The majority of financial advisors use tactical and alternative investments and 84% are likely to recommend them to clients in 2013, according to a survey conducted at the Financial Planning Association’s annual conference this fall by CMG, a Philadelphia-area registered investment advisor. Investor exposure to alternative investments is also expected to grow as advertising restrictions loosen next year under the Jumpstart our Business Startups Act (JOBS Act).
But the U.S. Securities and Exchange Commission isn’t giving much guidance on how to comply with the regulations in this space, which center on suitability concerns and disclosures. So how can advisors try to avoid stepping on potential land mines?
Your best bet for now is to follow the guidelines the Financial Industry Regulatory Authority has provided to broker-dealers, says Robert Schlangen, co-founder/partner of 3010 Enterprises LLP of Katy, Texas. The compliance and consulting company helps broker-dealers, RIA firms and financial advisors understand and interpret rules and regulations, and assists in customizing the implications into their practices.
At a minimum, advisors should understand products before offering them to clients, conduct due diligence and ensure the suitability of client participation, says Schlangen, who began his career as a financial advisor with Merrill Lynch before transitioning into compliance.
Finra expectations “should be mimicked on the investment advisory side as a best practice to make sure the best interests of clients are being met,” says Schlangen.
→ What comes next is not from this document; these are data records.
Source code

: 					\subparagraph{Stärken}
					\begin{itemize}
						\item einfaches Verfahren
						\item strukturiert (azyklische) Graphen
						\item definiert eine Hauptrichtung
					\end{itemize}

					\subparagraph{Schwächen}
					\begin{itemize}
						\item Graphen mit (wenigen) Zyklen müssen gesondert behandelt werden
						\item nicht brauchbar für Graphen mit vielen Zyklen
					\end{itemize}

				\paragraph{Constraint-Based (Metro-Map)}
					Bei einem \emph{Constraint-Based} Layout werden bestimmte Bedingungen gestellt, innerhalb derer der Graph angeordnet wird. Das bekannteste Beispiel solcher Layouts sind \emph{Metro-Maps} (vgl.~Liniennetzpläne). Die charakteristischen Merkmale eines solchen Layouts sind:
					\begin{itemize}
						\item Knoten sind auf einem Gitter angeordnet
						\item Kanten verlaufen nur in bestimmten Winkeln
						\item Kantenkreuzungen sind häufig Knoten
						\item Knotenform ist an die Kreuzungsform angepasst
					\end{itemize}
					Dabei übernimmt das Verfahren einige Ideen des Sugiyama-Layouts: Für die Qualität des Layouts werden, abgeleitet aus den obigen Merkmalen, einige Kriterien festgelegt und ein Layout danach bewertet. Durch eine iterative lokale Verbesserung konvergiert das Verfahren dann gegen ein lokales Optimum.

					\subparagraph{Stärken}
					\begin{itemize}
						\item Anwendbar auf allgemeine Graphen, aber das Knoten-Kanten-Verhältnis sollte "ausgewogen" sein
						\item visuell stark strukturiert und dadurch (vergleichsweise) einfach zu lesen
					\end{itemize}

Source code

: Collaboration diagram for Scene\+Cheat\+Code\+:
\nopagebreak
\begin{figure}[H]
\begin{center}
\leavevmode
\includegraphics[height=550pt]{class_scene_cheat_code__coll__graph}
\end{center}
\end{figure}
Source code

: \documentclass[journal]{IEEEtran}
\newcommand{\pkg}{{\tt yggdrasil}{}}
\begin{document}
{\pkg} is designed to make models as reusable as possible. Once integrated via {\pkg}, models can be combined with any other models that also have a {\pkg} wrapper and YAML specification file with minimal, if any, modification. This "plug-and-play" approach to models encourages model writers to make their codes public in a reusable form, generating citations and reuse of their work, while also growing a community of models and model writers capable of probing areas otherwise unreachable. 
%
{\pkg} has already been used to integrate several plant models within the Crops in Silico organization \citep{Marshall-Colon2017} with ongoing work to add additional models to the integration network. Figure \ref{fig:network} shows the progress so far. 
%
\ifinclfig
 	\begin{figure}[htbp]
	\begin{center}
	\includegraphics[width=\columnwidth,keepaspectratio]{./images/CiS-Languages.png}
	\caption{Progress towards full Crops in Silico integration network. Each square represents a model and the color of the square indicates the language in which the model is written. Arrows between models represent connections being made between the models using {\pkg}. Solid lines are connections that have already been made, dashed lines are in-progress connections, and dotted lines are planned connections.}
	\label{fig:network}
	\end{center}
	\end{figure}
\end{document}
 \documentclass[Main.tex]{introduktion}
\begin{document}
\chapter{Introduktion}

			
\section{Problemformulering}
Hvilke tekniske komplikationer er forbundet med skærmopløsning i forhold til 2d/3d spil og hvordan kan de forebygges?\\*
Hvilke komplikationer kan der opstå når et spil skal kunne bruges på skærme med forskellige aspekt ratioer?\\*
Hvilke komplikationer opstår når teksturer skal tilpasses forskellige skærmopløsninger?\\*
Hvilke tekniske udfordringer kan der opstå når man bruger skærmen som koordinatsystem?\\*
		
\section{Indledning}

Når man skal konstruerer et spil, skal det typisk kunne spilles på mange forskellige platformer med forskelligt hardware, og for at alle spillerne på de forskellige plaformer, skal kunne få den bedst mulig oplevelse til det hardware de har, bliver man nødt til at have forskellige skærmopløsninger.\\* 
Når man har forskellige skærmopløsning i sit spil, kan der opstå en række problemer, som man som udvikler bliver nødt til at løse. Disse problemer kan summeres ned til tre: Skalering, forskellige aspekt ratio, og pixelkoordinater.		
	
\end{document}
The SEC has even told some RIAs that they can follow Finra steps to make sure products are suitable, he says.
In addition to getting acquainted with the new Suitability Rule (Finra Rule 2111) and Know-Your-Customer Rule (Finra 2090), which both took effect in July, Schlangen says RIAs should familiarize themselves with a couple of Finra Regulatory Notices.
• Regulatory Notice 09-09—Customer Account Statements and Due Diligence Requirements for Unlisted Real Estate Investment Trusts (REITs) and Direct Participation Programs (DPPs)—reminds broker-dealers of their ongoing due diligence obligations and the need to consider how distributions can be impacted. For example, it says to find out if there have been unscheduled cancellations of existing leases that impair or materially affect a real estate investment program’s cash flow. Programs with cash flow trouble may lower dividend distributions.
• Regulatory Notice 10-22—Obligation of Broker-Dealers to Conduct Reasonable Investigations in Regulation D Offerings—says that at a minimum a broker-dealers should conduct a reasonable investigation concerning the issuer and its management, the business prospects of the issuer, the assets held by or to be acquired by the issuer, the claims being made and the intended use of the proceeds of the offering.
Schlangen says advisors should be on the lookout for pertinent red flags such as an issuer’s financial position (and whether they’re providing unaudited or audited returns); unwillingness of an issuer to divulge information; criminal and regulatory events of principals of the issuer; poor or anemic past performance of previous offerings; any pending litigation; and use of unsubstantiated financial models to generate projections or targeted returns.
Schlangen also suggests looking at notices and enforcement cases on the SEC website. “Sometimes how you learn what to do is when you learn what not to do,” he says.